[Stored data]
»»

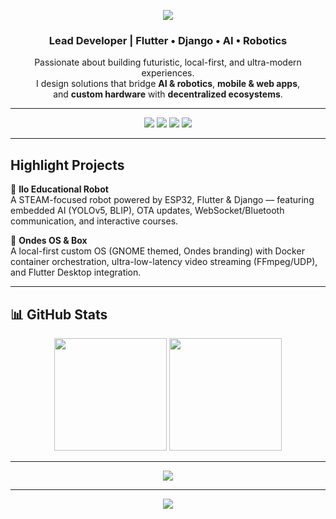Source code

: <!-- Banner -->
<p align="center">
  <img src="https://capsule-render.vercel.app/api?type=waving&color=0:00c6ff,100:0072ff&height=200&section=header&text=Martin%20Bellot&fontSize=50&fontColor=ffffff&animation=twinkling&fontAlignY=35"/>
</p>

<!-- Bio -->
<h3 align="center">Lead Developer | Flutter • Django • AI • Robotics</h3>
<p align="center">
  Passionate about building futuristic, local-first, and ultra-modern experiences.<br/>
  I design solutions that bridge <b>AI & robotics</b>, <b>mobile & web apps</b>,<br/>
  and <b>custom hardware</b> with <b>decentralized ecosystems</b>.
</p>

---

<!-- Badges -->
<p align="center">
  <img src="https://img.shields.io/badge/Code-Flutter-02569B?logo=flutter&logoColor=white"/>
  <img src="https://img.shields.io/badge/Backend-Django-092E20?logo=django&logoColor=white"/>
  <img src="https://img.shields.io/badge/AI-YOLOv5%20•%20LLM-ff6f00?logo=openai&logoColor=white"/>
  <img src="https://img.shields.io/badge/Hardware-ESP32-3C3C3C?logo=espressif&logoColor=white"/>
</p>

---

<!-- Projects -->
## Highlight Projects

🔹 **Ilo Educational Robot**  
A STEAM-focused robot powered by ESP32, Flutter & Django — featuring embedded AI (YOLOv5, BLIP), OTA updates, WebSocket/Bluetooth communication, and interactive courses.  

🔹 **Ondes OS & Box**  
A local-first custom OS (GNOME themed, Ondes branding) with Docker container orchestration, ultra-low-latency video streaming (FFmpeg/UDP), and Flutter Desktop integration.   

---

<!-- Stats -->
## 📊 GitHub Stats

<p align="center">
  <img src="https://github-readme-stats.vercel.app/api?username=martinbellot&show_icons=true&theme=radical&hide_border=true&count_private=true&include_all_commits=true" height="180"/>
  <img src="https://github-readme-stats.vercel.app/api/top-langs/?username=martinbellot&layout=compact&theme=radical&hide_border=true" height="180"/>
</p>

---

<!-- Quote -->
<p align="center">
  <img src="https://quotes-github-readme.vercel.app/api?type=horizontal&theme=dark&quote=Build%20the%20future,%20locally%20first.&author=Martin%20Bellot"/>
</p>

---

<!-- Footer -->
<p align="center">
  <img src="https://capsule-render.vercel.app/api?type=waving&color=0:00c6ff,100:0072ff&height=120&section=footer"/>
</p>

««

> INSTRUCTIONS FOR THE TASK: What is needed is every entry written out word for word, with no pictures.

> SOLVED PROBLEM:
Source code

: <!-- Banner -->
<p align="center">
  <img src="https://capsule-render.vercel.app/api?type=waving&color=0:00c6ff,100:0072ff&height=200&section=header&text=Martin%20Bellot&fontSize=50&fontColor=ffffff&animation=twinkling&fontAlignY=35"/>
</p>

<!-- Bio -->
<h3 align="center">Lead Developer | Flutter • Django • AI • Robotics</h3>
<p align="center">
  Passionate about building futuristic, local-first, and ultra-modern experiences.<br/>
  I design solutions that bridge <b>AI & robotics</b>, <b>mobile & web apps</b>,<br/>
  and <b>custom hardware</b> with <b>decentralized ecosystems</b>.
</p>

---

<!-- Badges -->
<p align="center">
  <img src="https://img.shields.io/badge/Code-Flutter-02569B?logo=flutter&logoColor=white"/>
  <img src="https://img.shields.io/badge/Backend-Django-092E20?logo=django&logoColor=white"/>
  <img src="https://img.shields.io/badge/AI-YOLOv5%20•%20LLM-ff6f00?logo=openai&logoColor=white"/>
  <img src="https://img.shields.io/badge/Hardware-ESP32-3C3C3C?logo=espressif&logoColor=white"/>
</p>

---

<!-- Projects -->
## Highlight Projects

🔹 **Ilo Educational Robot**  
A STEAM-focused robot powered by ESP32, Flutter & Django — featuring embedded AI (YOLOv5, BLIP), OTA updates, WebSocket/Bluetooth communication, and interactive courses.  

🔹 **Ondes OS & Box**  
A local-first custom OS (GNOME themed, Ondes branding) with Docker container orchestration, ultra-low-latency video streaming (FFmpeg/UDP), and Flutter Desktop integration.   

---

<!-- Stats -->
## 📊 GitHub Stats

<p align="center">
  <img src="https://github-readme-stats.vercel.app/api?username=martinbellot&show_icons=true&theme=radical&hide_border=true&count_private=true&include_all_commits=true" height="180"/>
  <img src="https://github-readme-stats.vercel.app/api/top-langs/?username=martinbellot&layout=compact&theme=radical&hide_border=true" height="180"/>
</p>

---

<!-- Quote -->
<p align="center">
  <img src="https://quotes-github-readme.vercel.app/api?type=horizontal&theme=dark&quote=Build%20the%20future,%20locally%20first.&author=Martin%20Bellot"/>
</p>

---

<!-- Footer -->
<p align="center">
  <img src="https://capsule-render.vercel.app/api?type=waving&color=0:00c6ff,100:0072ff&height=120&section=footer"/>
</p>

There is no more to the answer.